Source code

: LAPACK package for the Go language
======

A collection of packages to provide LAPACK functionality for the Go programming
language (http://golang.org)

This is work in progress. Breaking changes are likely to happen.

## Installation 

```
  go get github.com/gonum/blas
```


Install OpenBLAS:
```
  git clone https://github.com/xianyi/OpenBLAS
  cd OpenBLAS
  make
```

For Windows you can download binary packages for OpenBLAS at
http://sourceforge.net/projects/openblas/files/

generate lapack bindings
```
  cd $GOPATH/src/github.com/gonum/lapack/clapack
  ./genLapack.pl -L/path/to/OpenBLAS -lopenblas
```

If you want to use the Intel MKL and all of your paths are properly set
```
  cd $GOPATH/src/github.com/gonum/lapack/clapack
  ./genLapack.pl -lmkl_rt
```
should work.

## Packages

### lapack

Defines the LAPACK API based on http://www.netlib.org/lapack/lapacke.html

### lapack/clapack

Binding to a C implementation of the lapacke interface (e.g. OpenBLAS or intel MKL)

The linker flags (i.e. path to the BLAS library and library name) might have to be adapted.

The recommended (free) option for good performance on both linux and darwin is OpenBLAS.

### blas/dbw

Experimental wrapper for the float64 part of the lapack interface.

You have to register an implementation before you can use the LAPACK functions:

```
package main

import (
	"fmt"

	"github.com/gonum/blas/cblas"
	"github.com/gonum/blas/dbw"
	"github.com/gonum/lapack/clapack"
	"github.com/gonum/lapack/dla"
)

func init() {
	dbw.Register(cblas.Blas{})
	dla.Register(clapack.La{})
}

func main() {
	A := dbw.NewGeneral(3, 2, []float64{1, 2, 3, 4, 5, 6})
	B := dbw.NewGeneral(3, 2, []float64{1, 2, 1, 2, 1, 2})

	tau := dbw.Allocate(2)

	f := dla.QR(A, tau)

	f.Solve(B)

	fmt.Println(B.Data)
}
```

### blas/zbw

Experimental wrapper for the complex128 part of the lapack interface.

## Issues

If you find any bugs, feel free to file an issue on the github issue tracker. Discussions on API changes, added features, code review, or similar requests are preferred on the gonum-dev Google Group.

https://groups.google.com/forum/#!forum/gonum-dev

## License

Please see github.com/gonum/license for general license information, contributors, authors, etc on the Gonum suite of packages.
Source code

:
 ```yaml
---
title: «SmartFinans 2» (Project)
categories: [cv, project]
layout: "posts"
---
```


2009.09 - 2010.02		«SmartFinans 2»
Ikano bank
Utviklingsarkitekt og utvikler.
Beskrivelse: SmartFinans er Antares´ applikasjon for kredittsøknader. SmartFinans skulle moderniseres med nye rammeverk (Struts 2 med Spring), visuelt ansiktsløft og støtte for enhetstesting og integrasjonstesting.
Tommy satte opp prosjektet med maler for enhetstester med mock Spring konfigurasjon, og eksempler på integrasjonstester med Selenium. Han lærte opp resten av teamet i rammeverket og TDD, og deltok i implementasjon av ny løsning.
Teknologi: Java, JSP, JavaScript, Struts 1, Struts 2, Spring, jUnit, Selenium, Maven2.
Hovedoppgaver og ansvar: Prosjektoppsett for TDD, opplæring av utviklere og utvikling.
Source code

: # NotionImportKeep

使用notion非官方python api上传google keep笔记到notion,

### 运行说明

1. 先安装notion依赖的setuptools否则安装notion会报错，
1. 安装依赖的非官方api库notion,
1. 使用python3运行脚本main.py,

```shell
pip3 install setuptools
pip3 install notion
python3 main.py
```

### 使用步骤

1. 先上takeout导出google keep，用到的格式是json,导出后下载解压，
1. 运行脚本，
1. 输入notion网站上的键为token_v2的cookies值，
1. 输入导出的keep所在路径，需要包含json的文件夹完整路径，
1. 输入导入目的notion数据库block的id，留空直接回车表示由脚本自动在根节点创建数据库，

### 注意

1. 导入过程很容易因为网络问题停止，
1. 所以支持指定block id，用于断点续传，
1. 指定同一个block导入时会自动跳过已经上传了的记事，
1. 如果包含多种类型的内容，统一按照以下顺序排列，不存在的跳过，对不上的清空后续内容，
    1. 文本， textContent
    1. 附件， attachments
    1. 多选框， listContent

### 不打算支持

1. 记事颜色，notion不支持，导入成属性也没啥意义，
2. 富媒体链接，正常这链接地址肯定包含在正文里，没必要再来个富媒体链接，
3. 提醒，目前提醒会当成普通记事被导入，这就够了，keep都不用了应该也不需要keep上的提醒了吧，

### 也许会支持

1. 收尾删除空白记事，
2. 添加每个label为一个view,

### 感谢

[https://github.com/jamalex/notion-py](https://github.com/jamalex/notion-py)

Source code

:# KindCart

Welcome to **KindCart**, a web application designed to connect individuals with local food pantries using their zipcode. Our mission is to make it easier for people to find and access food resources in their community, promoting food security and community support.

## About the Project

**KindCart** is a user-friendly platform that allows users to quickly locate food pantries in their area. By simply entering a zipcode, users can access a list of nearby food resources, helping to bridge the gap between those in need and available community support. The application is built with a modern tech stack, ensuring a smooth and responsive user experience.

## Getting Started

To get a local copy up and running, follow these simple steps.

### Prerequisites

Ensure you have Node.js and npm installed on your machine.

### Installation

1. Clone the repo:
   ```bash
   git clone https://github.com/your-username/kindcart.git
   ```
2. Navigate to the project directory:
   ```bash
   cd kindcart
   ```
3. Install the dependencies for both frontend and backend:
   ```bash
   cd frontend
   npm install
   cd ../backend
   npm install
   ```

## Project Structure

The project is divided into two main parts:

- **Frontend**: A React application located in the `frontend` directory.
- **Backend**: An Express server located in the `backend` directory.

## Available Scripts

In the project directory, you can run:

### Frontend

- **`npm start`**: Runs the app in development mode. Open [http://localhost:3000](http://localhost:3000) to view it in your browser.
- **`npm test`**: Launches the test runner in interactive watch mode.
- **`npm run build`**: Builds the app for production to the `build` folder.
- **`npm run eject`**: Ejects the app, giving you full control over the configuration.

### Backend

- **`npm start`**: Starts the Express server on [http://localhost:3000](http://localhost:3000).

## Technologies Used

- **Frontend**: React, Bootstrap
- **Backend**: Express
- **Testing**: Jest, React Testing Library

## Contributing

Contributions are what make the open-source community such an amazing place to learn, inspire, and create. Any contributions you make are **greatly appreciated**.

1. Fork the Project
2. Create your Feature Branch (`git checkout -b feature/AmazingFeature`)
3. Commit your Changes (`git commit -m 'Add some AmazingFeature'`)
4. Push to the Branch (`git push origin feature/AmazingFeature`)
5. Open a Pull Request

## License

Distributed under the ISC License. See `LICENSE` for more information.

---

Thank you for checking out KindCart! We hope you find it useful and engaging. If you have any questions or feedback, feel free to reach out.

_Activity_: Every entry, from top to bottom, should be repeated word for word.

_Result_:
Source code

: LAPACK package for the Go language
======

A collection of packages to provide LAPACK functionality for the Go programming
language (http://golang.org)

This is work in progress. Breaking changes are likely to happen.

## Installation 

```
  go get github.com/gonum/blas
```


Install OpenBLAS:
```
  git clone https://github.com/xianyi/OpenBLAS
  cd OpenBLAS
  make
```

For Windows you can download binary packages for OpenBLAS at
http://sourceforge.net/projects/openblas/files/

generate lapack bindings
```
  cd $GOPATH/src/github.com/gonum/lapack/clapack
  ./genLapack.pl -L/path/to/OpenBLAS -lopenblas
```

If you want to use the Intel MKL and all of your paths are properly set
```
  cd $GOPATH/src/github.com/gonum/lapack/clapack
  ./genLapack.pl -lmkl_rt
```
should work.

## Packages

### lapack

Defines the LAPACK API based on http://www.netlib.org/lapack/lapacke.html

### lapack/clapack

Binding to a C implementation of the lapacke interface (e.g. OpenBLAS or intel MKL)

The linker flags (i.e. path to the BLAS library and library name) might have to be adapted.

The recommended (free) option for good performance on both linux and darwin is OpenBLAS.

### blas/dbw

Experimental wrapper for the float64 part of the lapack interface.

You have to register an implementation before you can use the LAPACK functions:

```
package main

import (
	"fmt"

	"github.com/gonum/blas/cblas"
	"github.com/gonum/blas/dbw"
	"github.com/gonum/lapack/clapack"
	"github.com/gonum/lapack/dla"
)

func init() {
	dbw.Register(cblas.Blas{})
	dla.Register(clapack.La{})
}

func main() {
	A := dbw.NewGeneral(3, 2, []float64{1, 2, 3, 4, 5, 6})
	B := dbw.NewGeneral(3, 2, []float64{1, 2, 1, 2, 1, 2})

	tau := dbw.Allocate(2)

	f := dla.QR(A, tau)

	f.Solve(B)

	fmt.Println(B.Data)
}
```

### blas/zbw

Experimental wrapper for the complex128 part of the lapack interface.

## Issues

If you find any bugs, feel free to file an issue on the github issue tracker. Discussions on API changes, added features, code review, or similar requests are preferred on the gonum-dev Google Group.

https://groups.google.com/forum/#!forum/gonum-dev

## License

Please see github.com/gonum/license for general license information, contributors, authors, etc on the Gonum suite of packages.
Source code

:
 ```yaml
---
title: «SmartFinans 2» (Project)
categories: [cv, project]
layout: "posts"
---
```


2009.09 - 2010.02		«SmartFinans 2»
Ikano bank
Utviklingsarkitekt og utvikler.
Beskrivelse: SmartFinans er Antares´ applikasjon for kredittsøknader. SmartFinans skulle moderniseres med nye rammeverk (Struts 2 med Spring), visuelt ansiktsløft og støtte for enhetstesting og integrasjonstesting.
Tommy satte opp prosjektet med maler for enhetstester med mock Spring konfigurasjon, og eksempler på integrasjonstester med Selenium. Han lærte opp resten av teamet i rammeverket og TDD, og deltok i implementasjon av ny løsning.
Teknologi: Java, JSP, JavaScript, Struts 1, Struts 2, Spring, jUnit, Selenium, Maven2.
Hovedoppgaver og ansvar: Prosjektoppsett for TDD, opplæring av utviklere og utvikling.
Source code

: # NotionImportKeep

使用notion非官方python api上传google keep笔记到notion,

### 运行说明

1. 先安装notion依赖的setuptools否则安装notion会报错，
1. 安装依赖的非官方api库notion,
1. 使用python3运行脚本main.py,

```shell
pip3 install setuptools
pip3 install notion
python3 main.py
```

### 使用步骤

1. 先上takeout导出google keep，用到的格式是json,导出后下载解压，
1. 运行脚本，
1. 输入notion网站上的键为token_v2的cookies值，
1. 输入导出的keep所在路径，需要包含json的文件夹完整路径，
1. 输入导入目的notion数据库block的id，留空直接回车表示由脚本自动在根节点创建数据库，

### 注意

1. 导入过程很容易因为网络问题停止，
1. 所以支持指定block id，用于断点续传，
1. 指定同一个block导入时会自动跳过已经上传了的记事，
1. 如果包含多种类型的内容，统一按照以下顺序排列，不存在的跳过，对不上的清空后续内容，
    1. 文本， textContent
    1. 附件， attachments
    1. 多选框， listContent

### 不打算支持

1. 记事颜色，notion不支持，导入成属性也没啥意义，
2. 富媒体链接，正常这链接地址肯定包含在正文里，没必要再来个富媒体链接，
3. 提醒，目前提醒会当成普通记事被导入，这就够了，keep都不用了应该也不需要keep上的提醒了吧，

### 也许会支持

1. 收尾删除空白记事，
2. 添加每个label为一个view,

### 感谢

[https://github.com/jamalex/notion-py](https://github.com/jamalex/notion-py)

Source code

:# KindCart

Welcome to **KindCart**, a web application designed to connect individuals with local food pantries using their zipcode. Our mission is to make it easier for people to find and access food resources in their community, promoting food security and community support.

## About the Project

**KindCart** is a user-friendly platform that allows users to quickly locate food pantries in their area. By simply entering a zipcode, users can access a list of nearby food resources, helping to bridge the gap between those in need and available community support. The application is built with a modern tech stack, ensuring a smooth and responsive user experience.

## Getting Started

To get a local copy up and running, follow these simple steps.

### Prerequisites

Ensure you have Node.js and npm installed on your machine.

### Installation

1. Clone the repo:
   ```bash
   git clone https://github.com/your-username/kindcart.git
   ```
2. Navigate to the project directory:
   ```bash
   cd kindcart
   ```
3. Install the dependencies for both frontend and backend:
   ```bash
   cd frontend
   npm install
   cd ../backend
   npm install
   ```

## Project Structure

The project is divided into two main parts:

- **Frontend**: A React application located in the `frontend` directory.
- **Backend**: An Express server located in the `backend` directory.

## Available Scripts

In the project directory, you can run:

### Frontend

- **`npm start`**: Runs the app in development mode. Open [http://localhost:3000](http://localhost:3000) to view it in your browser.
- **`npm test`**: Launches the test runner in interactive watch mode.
- **`npm run build`**: Builds the app for production to the `build` folder.
- **`npm run eject`**: Ejects the app, giving you full control over the configuration.

### Backend

- **`npm start`**: Starts the Express server on [http://localhost:3000](http://localhost:3000).

## Technologies Used

- **Frontend**: React, Bootstrap
- **Backend**: Express
- **Testing**: Jest, React Testing Library

## Contributing

Contributions are what make the open-source community such an amazing place to learn, inspire, and create. Any contributions you make are **greatly appreciated**.

1. Fork the Project
2. Create your Feature Branch (`git checkout -b feature/AmazingFeature`)
3. Commit your Changes (`git commit -m 'Add some AmazingFeature'`)
4. Push to the Branch (`git push origin feature/AmazingFeature`)
5. Open a Pull Request

## License

Distributed under the ISC License. See `LICENSE` for more information.

---

Thank you for checking out KindCart! We hope you find it useful and engaging. If you have any questions or feedback, feel free to reach out.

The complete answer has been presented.